Título: Bois terão nova certificação para atender a exigências européias
Autor: Eduardo Magossi
Fonte: O Estado de São Paulo, 10/03/2006, Economia & Negócios, p. B16

Governo aprimora normas para garantir as exportações de carne brasileira

A necessidade de atender às exigências impostas pela União Européia para importação da carne bovina brasileira levou o governo federal a aprimorar os processos de rastreabilidade e de certificação existentes no País. O governo criou uma nova normativa, com regras e procedimentos que devem mudar o cenário das empresas certificadoras brasileiras, um setor que gira cerca de R$ 20 milhões por ano.
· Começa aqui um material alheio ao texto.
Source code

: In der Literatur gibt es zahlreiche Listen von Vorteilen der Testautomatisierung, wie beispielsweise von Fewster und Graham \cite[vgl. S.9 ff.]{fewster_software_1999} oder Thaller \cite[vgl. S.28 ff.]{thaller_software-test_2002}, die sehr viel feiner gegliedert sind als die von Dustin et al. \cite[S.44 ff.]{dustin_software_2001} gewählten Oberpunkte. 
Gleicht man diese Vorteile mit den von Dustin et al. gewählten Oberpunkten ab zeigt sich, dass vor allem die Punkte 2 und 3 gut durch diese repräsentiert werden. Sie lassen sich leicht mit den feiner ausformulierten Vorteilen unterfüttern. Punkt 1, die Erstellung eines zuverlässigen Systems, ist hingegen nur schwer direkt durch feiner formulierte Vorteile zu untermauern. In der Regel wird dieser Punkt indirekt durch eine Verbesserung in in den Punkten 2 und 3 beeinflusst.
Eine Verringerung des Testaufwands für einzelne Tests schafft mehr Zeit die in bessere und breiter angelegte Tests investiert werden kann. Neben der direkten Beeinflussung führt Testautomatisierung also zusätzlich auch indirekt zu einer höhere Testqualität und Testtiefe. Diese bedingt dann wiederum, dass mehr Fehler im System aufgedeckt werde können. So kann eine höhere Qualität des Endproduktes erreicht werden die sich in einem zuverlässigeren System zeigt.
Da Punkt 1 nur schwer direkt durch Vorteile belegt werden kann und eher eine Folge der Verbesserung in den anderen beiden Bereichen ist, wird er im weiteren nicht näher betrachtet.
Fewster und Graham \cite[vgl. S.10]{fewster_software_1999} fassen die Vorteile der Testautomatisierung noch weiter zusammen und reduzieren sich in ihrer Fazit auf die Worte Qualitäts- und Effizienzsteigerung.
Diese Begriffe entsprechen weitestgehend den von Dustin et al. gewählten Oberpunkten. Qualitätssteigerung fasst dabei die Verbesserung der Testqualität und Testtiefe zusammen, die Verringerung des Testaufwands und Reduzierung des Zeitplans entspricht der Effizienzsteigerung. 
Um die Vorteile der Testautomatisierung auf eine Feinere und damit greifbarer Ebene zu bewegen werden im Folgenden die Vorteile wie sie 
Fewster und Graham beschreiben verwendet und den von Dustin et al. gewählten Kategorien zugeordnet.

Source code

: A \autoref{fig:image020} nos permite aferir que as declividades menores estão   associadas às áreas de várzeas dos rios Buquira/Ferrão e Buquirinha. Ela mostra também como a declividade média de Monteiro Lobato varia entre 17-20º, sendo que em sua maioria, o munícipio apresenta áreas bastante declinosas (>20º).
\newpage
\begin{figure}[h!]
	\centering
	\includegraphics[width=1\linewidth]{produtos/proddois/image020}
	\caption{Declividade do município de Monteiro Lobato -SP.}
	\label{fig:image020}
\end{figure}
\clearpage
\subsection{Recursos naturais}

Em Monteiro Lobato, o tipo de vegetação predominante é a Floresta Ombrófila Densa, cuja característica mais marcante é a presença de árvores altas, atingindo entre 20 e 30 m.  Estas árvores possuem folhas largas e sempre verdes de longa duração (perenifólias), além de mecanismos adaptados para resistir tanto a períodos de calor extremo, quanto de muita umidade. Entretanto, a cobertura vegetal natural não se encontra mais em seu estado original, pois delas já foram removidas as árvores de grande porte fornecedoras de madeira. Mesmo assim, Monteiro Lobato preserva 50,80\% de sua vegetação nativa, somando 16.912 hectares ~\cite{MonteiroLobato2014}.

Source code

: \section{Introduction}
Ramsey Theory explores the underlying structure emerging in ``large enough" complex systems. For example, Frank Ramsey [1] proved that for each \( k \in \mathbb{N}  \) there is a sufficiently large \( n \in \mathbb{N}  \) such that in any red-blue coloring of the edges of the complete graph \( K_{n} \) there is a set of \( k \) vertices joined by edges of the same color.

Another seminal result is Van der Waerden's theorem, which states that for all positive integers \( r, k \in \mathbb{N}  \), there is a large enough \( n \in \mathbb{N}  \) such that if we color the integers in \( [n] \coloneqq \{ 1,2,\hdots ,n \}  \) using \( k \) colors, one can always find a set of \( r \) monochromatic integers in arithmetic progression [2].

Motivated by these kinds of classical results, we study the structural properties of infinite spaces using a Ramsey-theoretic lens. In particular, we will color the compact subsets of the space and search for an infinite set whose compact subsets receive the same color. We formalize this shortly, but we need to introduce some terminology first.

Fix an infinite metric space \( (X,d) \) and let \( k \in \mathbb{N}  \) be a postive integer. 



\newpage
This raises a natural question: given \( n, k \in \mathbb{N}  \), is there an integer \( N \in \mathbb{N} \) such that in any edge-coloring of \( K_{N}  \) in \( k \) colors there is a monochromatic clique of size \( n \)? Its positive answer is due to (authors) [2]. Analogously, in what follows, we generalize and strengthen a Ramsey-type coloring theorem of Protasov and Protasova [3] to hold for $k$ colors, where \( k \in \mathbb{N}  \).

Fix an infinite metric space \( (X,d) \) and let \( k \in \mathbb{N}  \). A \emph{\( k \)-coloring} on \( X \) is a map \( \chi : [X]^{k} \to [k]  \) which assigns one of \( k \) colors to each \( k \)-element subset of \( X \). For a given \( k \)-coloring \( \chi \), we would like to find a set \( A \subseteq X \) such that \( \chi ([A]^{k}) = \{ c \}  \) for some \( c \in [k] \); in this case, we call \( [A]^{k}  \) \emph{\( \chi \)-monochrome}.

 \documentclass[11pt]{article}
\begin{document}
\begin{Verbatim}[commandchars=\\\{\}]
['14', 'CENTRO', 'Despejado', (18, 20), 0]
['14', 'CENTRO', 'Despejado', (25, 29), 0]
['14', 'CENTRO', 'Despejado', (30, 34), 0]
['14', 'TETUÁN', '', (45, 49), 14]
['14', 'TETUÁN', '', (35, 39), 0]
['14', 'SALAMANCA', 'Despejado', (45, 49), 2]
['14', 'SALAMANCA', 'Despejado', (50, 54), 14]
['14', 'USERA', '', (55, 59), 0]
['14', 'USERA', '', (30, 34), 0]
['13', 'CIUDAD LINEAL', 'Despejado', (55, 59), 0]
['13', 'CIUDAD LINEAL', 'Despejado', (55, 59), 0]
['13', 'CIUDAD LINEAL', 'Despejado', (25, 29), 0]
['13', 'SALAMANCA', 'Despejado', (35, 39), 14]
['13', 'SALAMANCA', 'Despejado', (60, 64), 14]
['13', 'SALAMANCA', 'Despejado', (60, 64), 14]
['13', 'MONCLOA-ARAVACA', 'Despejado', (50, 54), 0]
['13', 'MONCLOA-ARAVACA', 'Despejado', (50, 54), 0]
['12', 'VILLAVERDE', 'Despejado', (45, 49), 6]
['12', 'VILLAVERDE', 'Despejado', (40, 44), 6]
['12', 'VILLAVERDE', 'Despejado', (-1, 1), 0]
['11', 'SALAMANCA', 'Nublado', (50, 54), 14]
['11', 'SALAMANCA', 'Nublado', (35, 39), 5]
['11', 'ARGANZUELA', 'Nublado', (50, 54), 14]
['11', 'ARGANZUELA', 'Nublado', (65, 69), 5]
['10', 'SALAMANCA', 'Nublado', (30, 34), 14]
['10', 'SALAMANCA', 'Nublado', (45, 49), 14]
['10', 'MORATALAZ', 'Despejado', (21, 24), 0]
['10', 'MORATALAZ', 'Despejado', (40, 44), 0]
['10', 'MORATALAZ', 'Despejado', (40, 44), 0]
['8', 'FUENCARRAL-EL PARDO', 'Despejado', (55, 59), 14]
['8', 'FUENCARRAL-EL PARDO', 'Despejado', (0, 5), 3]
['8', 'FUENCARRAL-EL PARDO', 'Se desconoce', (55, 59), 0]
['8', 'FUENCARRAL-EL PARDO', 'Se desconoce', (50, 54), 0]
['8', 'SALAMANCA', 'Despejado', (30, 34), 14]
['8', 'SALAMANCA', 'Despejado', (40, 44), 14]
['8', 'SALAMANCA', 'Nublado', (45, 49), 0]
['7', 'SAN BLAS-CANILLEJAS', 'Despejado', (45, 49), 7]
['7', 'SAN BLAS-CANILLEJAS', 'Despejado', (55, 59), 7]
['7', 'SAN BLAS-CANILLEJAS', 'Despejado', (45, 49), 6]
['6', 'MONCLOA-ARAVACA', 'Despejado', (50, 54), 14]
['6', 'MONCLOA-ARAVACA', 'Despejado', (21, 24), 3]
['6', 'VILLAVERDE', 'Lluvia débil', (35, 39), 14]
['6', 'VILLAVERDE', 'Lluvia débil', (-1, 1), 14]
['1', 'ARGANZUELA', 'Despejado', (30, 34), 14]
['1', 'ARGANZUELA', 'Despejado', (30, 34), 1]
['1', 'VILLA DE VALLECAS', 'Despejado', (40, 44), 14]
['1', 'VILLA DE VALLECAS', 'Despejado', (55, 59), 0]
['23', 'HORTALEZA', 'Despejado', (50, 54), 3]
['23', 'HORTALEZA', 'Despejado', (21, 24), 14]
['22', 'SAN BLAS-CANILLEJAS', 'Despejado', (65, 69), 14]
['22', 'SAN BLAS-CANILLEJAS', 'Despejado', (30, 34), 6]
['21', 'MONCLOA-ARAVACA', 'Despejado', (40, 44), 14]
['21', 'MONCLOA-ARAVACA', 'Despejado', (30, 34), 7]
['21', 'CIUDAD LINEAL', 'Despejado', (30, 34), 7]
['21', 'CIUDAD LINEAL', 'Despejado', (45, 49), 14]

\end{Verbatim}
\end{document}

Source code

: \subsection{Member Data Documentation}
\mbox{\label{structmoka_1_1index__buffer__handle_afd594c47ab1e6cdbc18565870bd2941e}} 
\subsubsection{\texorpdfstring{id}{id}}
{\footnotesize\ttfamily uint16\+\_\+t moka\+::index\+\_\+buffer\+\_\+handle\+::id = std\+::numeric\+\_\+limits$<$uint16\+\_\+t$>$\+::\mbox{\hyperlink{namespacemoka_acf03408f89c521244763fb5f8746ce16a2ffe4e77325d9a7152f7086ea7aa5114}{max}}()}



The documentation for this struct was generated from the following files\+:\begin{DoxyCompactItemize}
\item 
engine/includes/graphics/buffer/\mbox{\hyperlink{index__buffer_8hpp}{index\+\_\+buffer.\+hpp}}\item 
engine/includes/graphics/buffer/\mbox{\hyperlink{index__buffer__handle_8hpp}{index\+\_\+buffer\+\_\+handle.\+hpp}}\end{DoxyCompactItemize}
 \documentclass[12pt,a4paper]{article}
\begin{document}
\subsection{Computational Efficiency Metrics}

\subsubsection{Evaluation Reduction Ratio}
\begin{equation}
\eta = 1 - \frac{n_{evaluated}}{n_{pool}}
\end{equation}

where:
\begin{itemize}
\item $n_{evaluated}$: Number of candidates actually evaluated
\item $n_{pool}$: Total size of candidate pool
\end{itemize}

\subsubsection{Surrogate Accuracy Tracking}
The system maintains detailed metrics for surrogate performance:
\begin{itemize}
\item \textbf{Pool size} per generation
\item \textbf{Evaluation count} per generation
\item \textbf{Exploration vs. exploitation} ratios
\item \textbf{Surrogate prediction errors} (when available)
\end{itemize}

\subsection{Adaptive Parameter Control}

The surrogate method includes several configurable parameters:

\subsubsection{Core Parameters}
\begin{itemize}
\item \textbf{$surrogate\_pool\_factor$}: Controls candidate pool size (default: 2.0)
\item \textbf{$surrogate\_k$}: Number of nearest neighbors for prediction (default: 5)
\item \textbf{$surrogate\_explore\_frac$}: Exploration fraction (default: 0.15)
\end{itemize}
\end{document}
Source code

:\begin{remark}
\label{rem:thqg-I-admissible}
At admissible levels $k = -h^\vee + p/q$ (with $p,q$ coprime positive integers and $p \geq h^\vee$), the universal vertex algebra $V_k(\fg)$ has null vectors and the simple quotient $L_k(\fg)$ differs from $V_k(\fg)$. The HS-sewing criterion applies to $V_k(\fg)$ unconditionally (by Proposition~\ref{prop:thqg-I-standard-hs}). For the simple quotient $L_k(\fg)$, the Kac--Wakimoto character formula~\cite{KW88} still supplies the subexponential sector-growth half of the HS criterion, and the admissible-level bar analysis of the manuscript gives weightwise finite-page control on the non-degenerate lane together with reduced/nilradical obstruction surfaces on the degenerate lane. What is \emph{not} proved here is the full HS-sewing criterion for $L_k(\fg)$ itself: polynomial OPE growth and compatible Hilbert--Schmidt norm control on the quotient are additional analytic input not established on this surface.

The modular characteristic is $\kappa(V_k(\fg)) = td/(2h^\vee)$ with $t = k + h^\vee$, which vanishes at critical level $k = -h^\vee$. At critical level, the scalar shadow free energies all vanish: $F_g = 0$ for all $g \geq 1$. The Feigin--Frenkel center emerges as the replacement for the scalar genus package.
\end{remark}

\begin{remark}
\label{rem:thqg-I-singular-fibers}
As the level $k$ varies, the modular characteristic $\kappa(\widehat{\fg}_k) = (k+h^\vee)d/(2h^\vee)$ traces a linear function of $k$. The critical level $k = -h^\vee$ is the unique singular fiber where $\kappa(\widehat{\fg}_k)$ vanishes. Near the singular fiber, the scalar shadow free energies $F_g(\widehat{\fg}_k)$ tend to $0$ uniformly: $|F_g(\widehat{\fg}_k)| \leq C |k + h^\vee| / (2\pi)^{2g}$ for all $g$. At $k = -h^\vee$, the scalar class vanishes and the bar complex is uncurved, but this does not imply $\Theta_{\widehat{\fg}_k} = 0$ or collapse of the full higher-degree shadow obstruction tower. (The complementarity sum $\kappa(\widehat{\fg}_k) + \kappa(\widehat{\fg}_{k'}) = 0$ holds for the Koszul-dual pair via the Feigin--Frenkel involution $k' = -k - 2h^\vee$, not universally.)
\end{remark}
A maior preocupação das certificadoras é de que a nova normativa não tem data para ser aprovada, o que deixa as empresas cautelosas quanto ao futuro. Uma reunião entre certificadoras e o comitê técnico consultivo do Sistema Brasileiro de Identificação e Certificação de Origem Bovina e Bubalina estava marcada para hoje, mas foi adiada, sem data certa para ocorrer, segundo informações do Ministério da Agricultura.

A única certeza das certificadoras é de que a nova normativa irá mais que dobrar o custo da rastreabilidade para o pecuarista, informa o presidente da Associação das Empresas de Rastreabilidade e Certificação Agropecuária (Acerta) e diretor da certificadora Planejar, Luciano Médici Antunes.

Segundo ele, a nova normativa tem muitos pontos positivos, mas apresenta muitas lacunas que o governo não está discutindo. Hoje, as certificadoras são responsáveis pela rastreabilidade do boi e também pela certificação. Por rastreabilidade entende-se o acompanhamento do animal desde seu nascimento até o abate, com registro de doenças, de trânsito entre fazendas ou entre fazenda e frigorífico, e a formação de um banco de dados. A certificação é o processo de ir a campo verificar se os dados da rastreabilidade estão corretos e se os animais estão propriamente identificados.

Pela nova normativa, todo o processo de rastreabilidade passa a ser executado não mais pelas certificadoras, mas pelos órgãos estaduais ligados ao sistema de defesa sanitária governamental. "As certificadoras vão ficar apenas com o papel de realizar auditorias nas fazendas duas vezes por ano. Todo o investimento realizado nos últimos anos na formação de banco de dados, no treinamento de técnicos, será perdido", diz Antunes.

Para realizar as auditorias de acordo com a nova normativa, o perfil das certificadoras irá mudar e novos investimentos em treinamento terão de ser realizados. "O custo vai aumentar para o pecuarista, porque o trabalho que antes era feito por apenas uma empresa agora será feito por duas", diz.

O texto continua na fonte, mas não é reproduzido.